Department of Automation, Xiamen University, Xiamen, 361005, China.
Xiamen Research Institute of National Center of Healthcare Big Data, Xiamen, China.
BMC Genomics. 2019 May 8;20(1):347. doi: 10.1186/s12864-019-5747-5.
Single-cell RNA-sequencing (scRNA-seq) is fast becoming a powerful tool for profiling genome-scale transcriptomes of individual cells and capturing transcriptome-wide cell-to-cell variability. However, scRNA-seq technologies suffer from high levels of technical noise and variability, hindering reliable quantification of lowly and moderately expressed genes. Since most downstream analyses on scRNA-seq, such as cell type clustering and differential expression analysis, rely on the gene-cell expression matrix, preprocessing of scRNA-seq data is a critical preliminary step in the analysis of scRNA-seq data.

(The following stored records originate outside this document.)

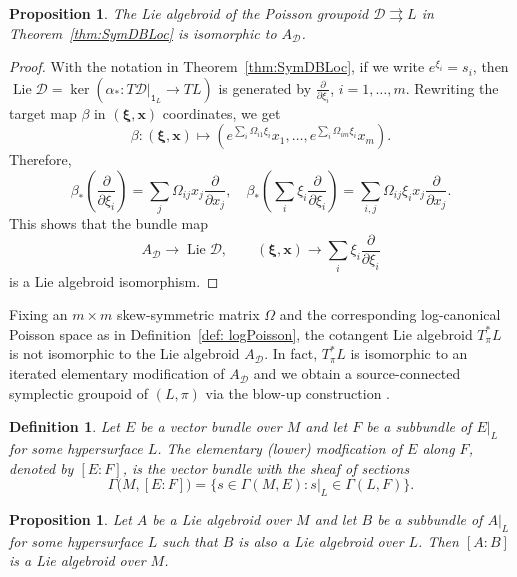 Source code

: \documentclass{amsart}
\newtheorem{definition}[theorem]{Definition}
\newtheorem{proposition}[theorem]{Proposition}
\numberwithin{equation}{section}
\newcommand{\bfx}{{\boldsymbol{x}}}
\newcommand{\bfxi}{\boldsymbol{\xi}}
\newcommand{\cD}{\mathcal{D}}
\newcommand{\Lie}{\operatorname{Lie}}
\newcommand{\rra}{\rightrightarrows}
\begin{document}
\begin{proposition}
  The Lie algebroid of the Poisson groupoid $\cD \rra L$ in Theorem~\ref{thm:SymDBLoc} is isomorphic to $A_\cD$.
\end{proposition}
\begin{proof}
  With the notation in Theorem~\ref{thm:SymDBLoc}, if we write $e^{\xi_i} = s_i$, then $\Lie \cD = \ker \left(\alpha_*: T\cD|_{\mathtt{1}_L} \to TL \right)$ is generated by $\frac{\partial}{\partial \xi_i}$, $i = 1, \ldots, m$.
  Rewriting the target map $\beta$ in $(\bfxi, \bfx)$ coordinates, we get
  \[\beta: (\bfxi, \bfx) \mapsto \left(e^{\sum_i\Omega_{i1}\xi_i}x_1, \ldots, e^{\sum_i\Omega_{im}\xi_i}x_m\right).\]
  Therefore, 
  \begin{equation} 
    \label{eq: D anchor}
    \beta_* \left(\frac{\partial}{\partial \xi_i}\right) = \sum_j \Omega_{ij} x_j \frac{\partial}{\partial x_j}, \quad 
    \beta_* \left(\sum_i \xi_i \frac{\partial}{\partial \xi_i}\right) = \sum_{i,j} \Omega_{ij} \xi_i x_j \frac{\partial}{\partial x_j}.
  \end{equation}
  This shows that the bundle map
  \[A_\cD \to \Lie \cD, \qquad (\bfxi, \bfx) \to \sum_i \xi_i \frac{\partial}{\partial \xi_i}\]
  is a Lie algebroid isomorphism.
\end{proof}

Fixing an $m\times m$ skew-symmetric matrix $\Omega$ and the corresponding log-canonical Poisson space as in Definition~\ref{def: logPoisson}, the cotangent Lie algebroid $T^*_\pi L$ is not isomorphic to the Lie algebroid $A_\cD$.
In fact, $T^*_\pi L$ is isomorphic to an iterated elementary modification of $A_\cD$ and we obtain a source-connected symplectic groupoid of $(L,\pi)$ via the blow-up construction \cite{MR3214314}. 
\begin{definition}
  Let $E$ be a vector bundle over $M$ and let $F$ be a subbundle of $E|_L$ for some hypersurface $L$. The \emph{elementary (lower) modfication} of $E$ along $F$, denoted by $[E\!:\!F]$, is the vector bundle with the sheaf of sections
  \[\Gamma\big(M, [E\!:\!F]\big) = \{s \in \Gamma(M, E) : s|_L \in \Gamma(L, F) \}.\]
\end{definition}

\begin{proposition} 
  \cite{MR3214314}
  Let $A$ be a Lie algebroid over $M$ and let $B$ be a subbundle of $A|_L$ for some hypersurface $L$ such that $B$ is also a Lie algebroid over $L$.
  Then $[A\!:\!B]$ is a Lie algebroid over $M$.
\end{proposition}
\end{document}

We presented scNPF, an integrative scRNA-seq preprocessing framework assisted by network propagation and network fusion, for recovering gene expression loss, correcting gene expression measurements, and learning similarities between cells. scNPF leverages the context-specific topology inherent in the given data and the priori knowledge derived from publicly available molecular gene-gene interaction networks to augment gene-gene relationships in a data driven manner. We have demonstrated the great potential of scNPF in scRNA-seq preprocessing for accurately recovering gene expression values and learning cell similarity networks. Comprehensive evaluation of scNPF across a wide spectrum of scRNA-seq data sets showed that scNPF achieved comparable or higher performance than the competing approaches according to various metrics of internal validation and clustering accuracy. We have made scNPF an easy-to-use R package, which can be used as a versatile preprocessing plug-in for most existing scRNA-seq analysis pipelines or tools.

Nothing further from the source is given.